Furthermore, the Federal Rules of Bankruptcy Procedure, specifically  Rule 3001 , detail the requirements for filing and transferring proofs of claim in a bankruptcy case. Claims traders must follow these procedural rules to ensure their assigned claims are correctly recognized and treated during the bankruptcy process.

How does assigning bankruptcy claims to claims traders connect to the bankruptcy process?

The assignment of bankruptcy claims to claims traders directly affects the bankruptcy process as it introduces a new party into the proceedings. By purchasing claims from original creditors, claims traders essentially step into the shoes of the original creditors, participating in the bankruptcy case and seeking to recover a higher amount than the purchase price. However, purchasing claims can introduce potential litigation risks, such as disputes over the assignment’s validity, the assigned claim’s priority, or the claim’s value.

For instance, under  11 U.S.C. § 502 , a claim can be subject to objection, leading to litigation if the debtor, the trustee, or another party in interest disputes the assigned claim’s validity or amount. Additionally, a claims trader’s motivations may differ from the original creditor, potentially leading to more aggressive tactics in pursuit of recovery and increasing the likelihood of litigation.

When a set of facts is appropriate for bankruptcy services, there are many paths a claimant may take. We are value-based attorneys at Jimerson Birr, which means we look at each action with our clients from the point of view of costs and benefits while reducing liability. Then, based on our client’s objectives, we chart a path to seek appropriate remedies.

To determine whether your unique situation may necessitate litigation or another form of specialized bankruptcy advocacy, please contact our office to set up your initial consultation.

What steps should creditors take to mitigate the risks of assigning bankruptcy claims to claims traders?

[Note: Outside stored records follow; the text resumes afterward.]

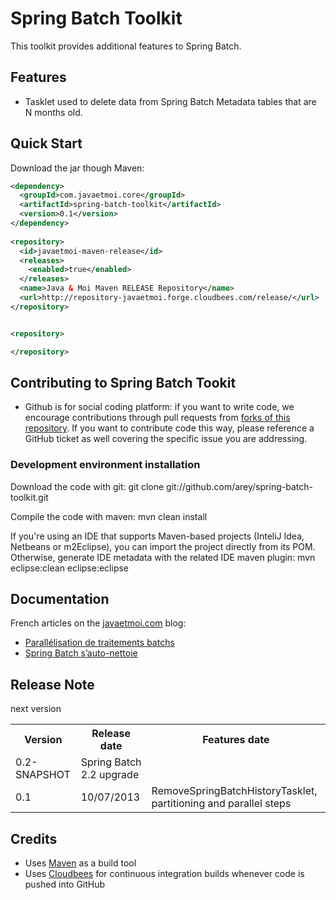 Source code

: # Spring Batch Toolkit #

This toolkit provides additional features to Spring Batch.

## Features ##

* Tasklet used to delete data from Spring Batch Metadata tables that are N months old.


## Quick Start ##

Download the jar though Maven:
```xml
<dependency>
  <groupId>com.javaetmoi.core</groupId>
  <artifactId>spring-batch-toolkit</artifactId>
  <version>0.1</version>
</dependency> 
       
<repository>
  <id>javaetmoi-maven-release</id>
  <releases>
    <enabled>true</enabled>
  </releases>
  <name>Java & Moi Maven RELEASE Repository</name>
  <url>http://repository-javaetmoi.forge.cloudbees.com/release/</url>
</repository>
```

```xml

<repository>

</repository>
```

## Contributing to Spring Batch Tookit ##

* Github is for social coding platform: if you want to write code, we encourage contributions through pull requests from [forks of this repository](http://help.github.com/forking/). If you want to contribute code this way, please reference a GitHub ticket as well covering the specific issue you are addressing.

### Development environment installation ###

Download the code with git:
git clone git://github.com/arey/spring-batch-toolkit.git

Compile the code with maven:
mvn clean install

If you're using an IDE that supports Maven-based projects (InteliJ Idea, Netbeans or m2Eclipse), you can import the project directly from its POM. 
Otherwise, generate IDE metadata with the related IDE maven plugin:
mvn eclipse:clean eclipse:eclipse

## Documentation ##

French articles on the [javaetmoi.com](http://javaetmoi.com) blog:
* [Parallélisation de traitements batchs](http://javaetmoi.com/2012/12/parallelisation-de-traitements-batchs/)
* [Spring Batch s’auto-nettoie](http://javaetmoi.com/2012/06/sprint-batch-sauto-nettoie/)


## Release Note ##

<table>
  <tr>
    <th>Version</th><th>Release date</th><th>Features date</th>
  </tr>
  <tr>
    <td>0.2-SNAPSHOT</td>next version<td>Spring Batch 2.2 upgrade</td><td></td>
  </tr>
  <tr>
    <td>0.1</td><td>10/07/2013</td><td>RemoveSpringBatchHistoryTasklet, partitioning and parallel steps</td>
  </tr>
</table>

## Credits ##

* Uses [Maven](http://maven.apache.org/) as a build tool
* Uses [Cloudbees](http://www.cloudbees.com/foss) for continuous integration builds whenever code is pushed into GitHub
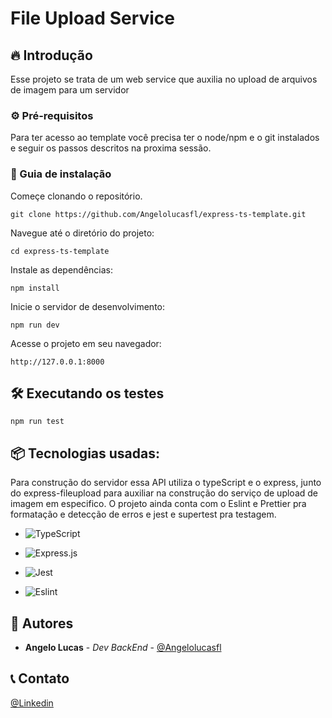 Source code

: # File Upload Service

## 🔥 Introdução

Esse projeto se trata de um web service que auxilia no upload de arquivos de imagem para um servidor 

### ⚙️ Pré-requisitos

Para ter acesso ao template você precisa ter o node/npm e o git instalados e seguir os passos descritos na proxima sessão.



### 🔨 Guia de instalação

Começe clonando o repositório.

```
git clone https://github.com/Angelolucasfl/express-ts-template.git
```


Navegue até o diretório do projeto:

```
cd express-ts-template
```


Instale as dependências:

```
npm install
```


Inicie o servidor de desenvolvimento:

```
npm run dev
```


Acesse o projeto em seu navegador:

```
http://127.0.0.1:8000
```

## 🛠️ Executando os testes


```
npm run test
```

## 📦 Tecnologias usadas:

Para construção do servidor essa API utiliza o typeScript e o express, junto do express-fileupload para auxiliar na construção do serviço de upload de imagem em especifico. O projeto ainda conta com o Eslint e Prettier pra formatação e detecção de erros e jest e supertest pra testagem.

* ![TypeScript](https://img.shields.io/badge/typescript-%23007ACC.svg?style=for-the-badge&logo=typescript&logoColor=white)

* ![Express.js](https://img.shields.io/badge/express.js-%23404d59.svg?style=for-the-badge&logo=express&logoColor=%2361DAFB)


* ![Jest](https://img.shields.io/badge/-jest-%23C21325?style=for-the-badge&logo=jest&logoColor=white)

* ![Eslint](https://img.shields.io/badge/ESLint-4B3263?style=for-the-badge&logo=eslint&logoColor=white)

## 👷 Autores

* **Angelo Lucas** - *Dev BackEnd* - [@Angelolucasfl](https://github.com/Angelolucasfl)


## 📞  Contato

[@Linkedin](https://www.linkedin.com/in/angelo-lucas-7129b7268/)
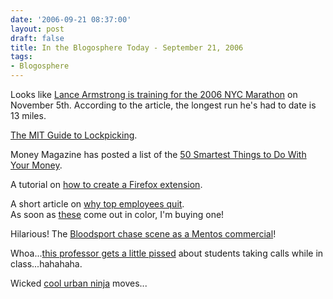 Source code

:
 ```yaml
---
date: '2006-09-21 08:37:00'
layout: post
draft: false
title: In the Blogosphere Today - September 21, 2006
tags:
- Blogosphere
---
```


Looks like [Lance Armstrong is training for the 2006 NYC Marathon](http://breitbart.com/news/2006/09/20/D8K8V9L80.html) on November 5th. According to the article, the longest run he's had to date is 13 miles.  

[The MIT Guide to Lockpicking](http://www.capricorn.org/~akira/home/lockpick/index.html).  

Money Magazine has posted a list of the [50 Smartest Things to Do With Your Money](http://money.cnn.com/magazine/investing/smartest/).  

A tutorial on [how to create a Firefox extension](http://businesslogs.com/technology/firefox_extension_tutorial.php).  

A short article on [why top employees quit](http://dumblittleman.blogspot.com/2006/09/why-top-employees-quit.html).  
As soon as [these](http://www.makezine.com/blog/archive/2006/09/make_on_the_new_sony_prs500_ei.html) come out in color, I'm buying one!  

Hilarious! The [Bloodsport chase scene as a Mentos commercial](http://youtube.com/watch?v=N_IAb_XmVa8)!  

Whoa...[this professor gets a little pissed](http://www.youtube.com/watch?v=hut3VRL5XRE&eurl) about students taking calls while in class...hahahaha.  

Wicked [cool urban ninja](http://youtube.com/watch?v=D2kJZOfq7zk) moves...
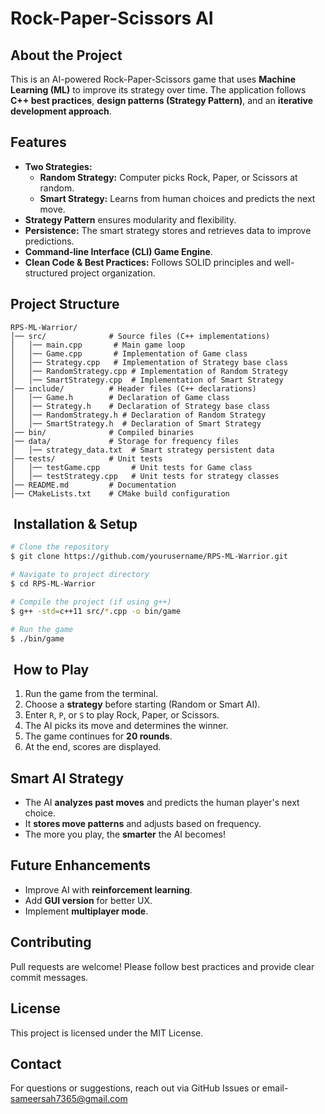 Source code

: # Rock-Paper-Scissors AI

##  About the Project
This is an AI-powered Rock-Paper-Scissors game that uses **Machine Learning (ML)** to improve its strategy over time. The application follows **C++ best practices**, **design patterns (Strategy Pattern)**, and an **iterative development approach**.

##  Features
- **Two Strategies:**
    -  **Random Strategy:** Computer picks Rock, Paper, or Scissors at random.
    -  **Smart Strategy:** Learns from human choices and predicts the next move.
- **Strategy Pattern** ensures modularity and flexibility.
- **Persistence:** The smart strategy stores and retrieves data to improve predictions.
- **Command-line Interface (CLI) Game Engine**.
- **Clean Code & Best Practices:** Follows SOLID principles and well-structured project organization.

##  Project Structure
```
RPS-ML-Warrior/
│── src/              # Source files (C++ implementations)
│   │── main.cpp       # Main game loop
│   │── Game.cpp       # Implementation of Game class
│   │── Strategy.cpp   # Implementation of Strategy base class
│   │── RandomStrategy.cpp # Implementation of Random Strategy
│   │── SmartStrategy.cpp  # Implementation of Smart Strategy
│── include/          # Header files (C++ declarations)
│   │── Game.h        # Declaration of Game class
│   │── Strategy.h    # Declaration of Strategy base class
│   │── RandomStrategy.h # Declaration of Random Strategy
│   │── SmartStrategy.h  # Declaration of Smart Strategy
│── bin/              # Compiled binaries
│── data/             # Storage for frequency files
│   │── strategy_data.txt  # Smart strategy persistent data
│── tests/            # Unit tests
│   │── testGame.cpp       # Unit tests for Game class
│   │── testStrategy.cpp   # Unit tests for strategy classes
│── README.md         # Documentation
│── CMakeLists.txt    # CMake build configuration
```

## ️ Installation & Setup
```sh
# Clone the repository
$ git clone https://github.com/yourusername/RPS-ML-Warrior.git

# Navigate to project directory
$ cd RPS-ML-Warrior

# Compile the project (if using g++)
$ g++ -std=c++11 src/*.cpp -o bin/game

# Run the game
$ ./bin/game
```

## ️ How to Play
1. Run the game from the terminal.
2. Choose a **strategy** before starting (Random or Smart AI).
3. Enter `R`, `P`, or `S` to play Rock, Paper, or Scissors.
4. The AI picks its move and determines the winner.
5. The game continues for **20 rounds**.
6. At the end, scores are displayed.

##  Smart AI Strategy
- The AI **analyzes past moves** and predicts the human player's next choice.
- It **stores move patterns** and adjusts based on frequency.
- The more you play, the **smarter** the AI becomes!

##  Future Enhancements
- Improve AI with **reinforcement learning**.
- Add **GUI version** for better UX.
- Implement **multiplayer mode**.

##  Contributing
Pull requests are welcome! Please follow best practices and provide clear commit messages.

##  License
This project is licensed under the MIT License.

##  Contact
For questions or suggestions, reach out via GitHub Issues or email- sameersah7365@gmail.com
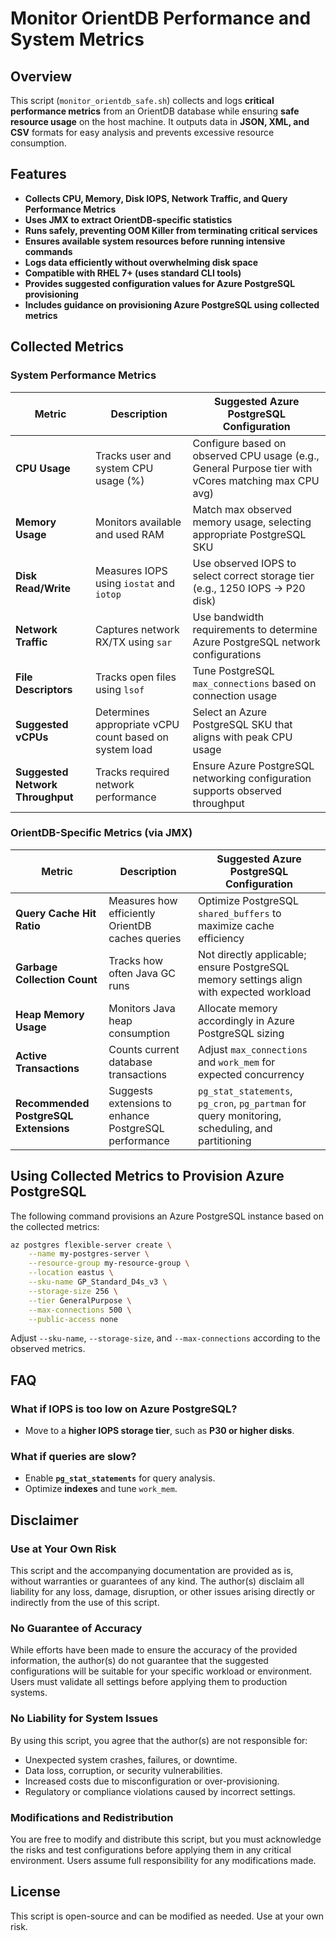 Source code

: # Monitor OrientDB Performance and System Metrics

## Overview
This script (`monitor_orientdb_safe.sh`) collects and logs **critical performance metrics** from an OrientDB database while ensuring **safe resource usage** on the host machine. It outputs data in **JSON, XML, and CSV** formats for easy analysis and prevents excessive resource consumption.

## Features
- **Collects CPU, Memory, Disk IOPS, Network Traffic, and Query Performance Metrics**
- **Uses JMX to extract OrientDB-specific statistics**
- **Runs safely, preventing OOM Killer from terminating critical services**
- **Ensures available system resources before running intensive commands**
- **Logs data efficiently without overwhelming disk space**
- **Compatible with RHEL 7+ (uses standard CLI tools)**
- **Provides suggested configuration values for Azure PostgreSQL provisioning**
- **Includes guidance on provisioning Azure PostgreSQL using collected metrics**

## Collected Metrics
### **System Performance Metrics**
| Metric | Description | Suggested Azure PostgreSQL Configuration |
|--------|-------------|--------------------------------|
| **CPU Usage** | Tracks user and system CPU usage (%) | Configure based on observed CPU usage (e.g., General Purpose tier with vCores matching max CPU avg) |
| **Memory Usage** | Monitors available and used RAM | Match max observed memory usage, selecting appropriate PostgreSQL SKU |
| **Disk Read/Write** | Measures IOPS using `iostat` and `iotop` | Use observed IOPS to select correct storage tier (e.g., 1250 IOPS -> P20 disk) |
| **Network Traffic** | Captures network RX/TX using `sar` | Use bandwidth requirements to determine Azure PostgreSQL network configurations |
| **File Descriptors** | Tracks open files using `lsof` | Tune PostgreSQL `max_connections` based on connection usage |
| **Suggested vCPUs** | Determines appropriate vCPU count based on system load | Select an Azure PostgreSQL SKU that aligns with peak CPU usage |
| **Suggested Network Throughput** | Tracks required network performance | Ensure Azure PostgreSQL networking configuration supports observed throughput |

### **OrientDB-Specific Metrics (via JMX)**
| Metric | Description | Suggested Azure PostgreSQL Configuration |
|--------|-------------|--------------------------------|
| **Query Cache Hit Ratio** | Measures how efficiently OrientDB caches queries | Optimize PostgreSQL `shared_buffers` to maximize cache efficiency |
| **Garbage Collection Count** | Tracks how often Java GC runs | Not directly applicable; ensure PostgreSQL memory settings align with expected workload |
| **Heap Memory Usage** | Monitors Java heap consumption | Allocate memory accordingly in Azure PostgreSQL sizing |
| **Active Transactions** | Counts current database transactions | Adjust `max_connections` and `work_mem` for expected concurrency |
| **Recommended PostgreSQL Extensions** | Suggests extensions to enhance PostgreSQL performance | `pg_stat_statements`, `pg_cron`, `pg_partman` for query monitoring, scheduling, and partitioning |

## Using Collected Metrics to Provision Azure PostgreSQL
The following command provisions an Azure PostgreSQL instance based on the collected metrics:
```bash
az postgres flexible-server create \
    --name my-postgres-server \
    --resource-group my-resource-group \
    --location eastus \
    --sku-name GP_Standard_D4s_v3 \
    --storage-size 256 \
    --tier GeneralPurpose \
    --max-connections 500 \
    --public-access none
```
Adjust `--sku-name`, `--storage-size`, and `--max-connections` according to the observed metrics.

## FAQ
### **What if IOPS is too low on Azure PostgreSQL?**
- Move to a **higher IOPS storage tier**, such as **P30 or higher disks**.

### **What if queries are slow?**
- Enable **`pg_stat_statements`** for query analysis.
- Optimize **indexes** and tune `work_mem`.

## Disclaimer

### Use at Your Own Risk

This script and the accompanying documentation are provided as is, without warranties or guarantees of any kind. The author(s) disclaim all liability for any loss, damage, disruption, or other issues arising directly or indirectly from the use of this script.

### No Guarantee of Accuracy

While efforts have been made to ensure the accuracy of the provided information, the author(s) do not guarantee that the suggested configurations will be suitable for your specific workload or environment. Users must validate all settings before applying them to production systems.

### No Liability for System Issues

By using this script, you agree that the author(s) are not responsible for:

- Unexpected system crashes, failures, or downtime.
- Data loss, corruption, or security vulnerabilities.
- Increased costs due to misconfiguration or over-provisioning.
- Regulatory or compliance violations caused by incorrect settings.

### Modifications and Redistribution

You are free to modify and distribute this script, but you must acknowledge the risks and test configurations before applying them in any critical environment. Users assume full responsibility for any modifications made.

## License
This script is open-source and can be modified as needed. Use at your own risk.
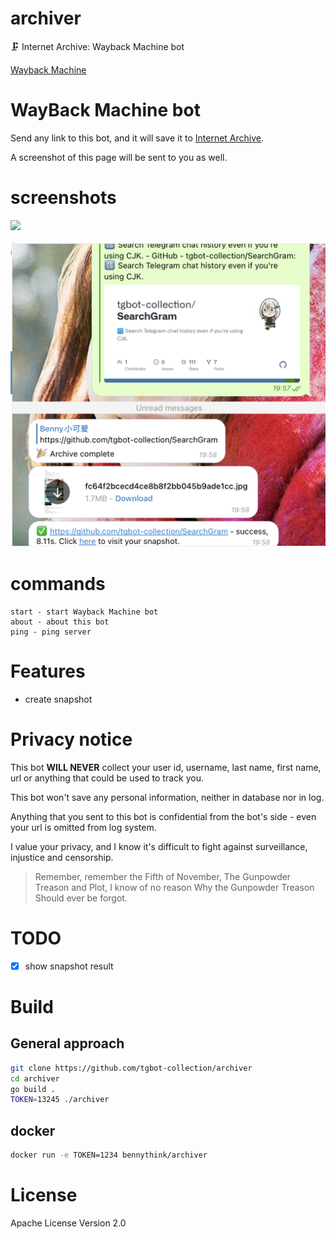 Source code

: # archiver

🗜 Internet Archive: Wayback Machine bot

[Wayback Machine](https://t.me/wayback_machine_bot)

# WayBack Machine bot

Send any link to this bot, and it will save it to [Internet Archive](https://archive.org/).

A screenshot of this page will be sent to you as well.

# screenshots

![](assets/1.png)

![](assets/2.png)

# commands

```
start - start Wayback Machine bot
about - about this bot
ping - ping server
```

# Features

* create snapshot

# Privacy notice

This bot **WILL NEVER** collect your user id, username, last name, first name, url or anything that could be used to
track you.

This bot won't save any personal information, neither in database nor in log.

Anything that you sent to this bot is confidential from the bot's side - even your url is omitted from log system.

I value your privacy, and I know it's difficult to fight against surveillance, injustice and censorship.

> Remember, remember the Fifth of November,
> The Gunpowder Treason and Plot,
> I know of no reason
> Why the Gunpowder Treason
> Should ever be forgot.

# TODO

- [x] show snapshot result

# Build

## General approach

```bash
git clone https://github.com/tgbot-collection/archiver
cd archiver
go build .
TOKEN=13245 ./archiver
```

## docker

```bash
docker run -e TOKEN=1234 bennythink/archiver
```

# License

Apache License
Version 2.0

Consider the following strategies:

  • Perform due diligence: Before assigning a claim, creditors should conduct thorough due diligence on potential claims traders, including their track record, litigation history, and financial stability. Comprehensive due diligence can help ensure a smoother assignment process and reduce potential disputes.
  • Review assignment agreement: Creditors should work with experienced bankruptcy counsel to draft and review the assignment agreement to ensure it clearly outlines the rights and responsibilities of both parties. A well-drafted agreement can minimize ambiguities and potential disputes over the assignment.
  • Comply with procedural requirements: Creditors must adhere to the Federal Rules of Bankruptcy Procedure when assigning claims. In addition, properly filing and transferring proofs of claim can help avoid challenges to the assigned claim’s validity.
  • Monitor bankruptcy proceedings: Even after assigning a claim, creditors should monitor the bankruptcy case and stay informed about any developments that may impact their claim or the claims trader’s actions. Keeping an open line of communication with the claims trader can help address any concerns and mitigate potential litigation risks.
  • Consult with legal counsel: Engaging experienced bankruptcy counsel throughout the assignment process can help creditors navigate complex legal issues, ensure compliance with relevant laws and regulations, and proactively address potential litigation risks.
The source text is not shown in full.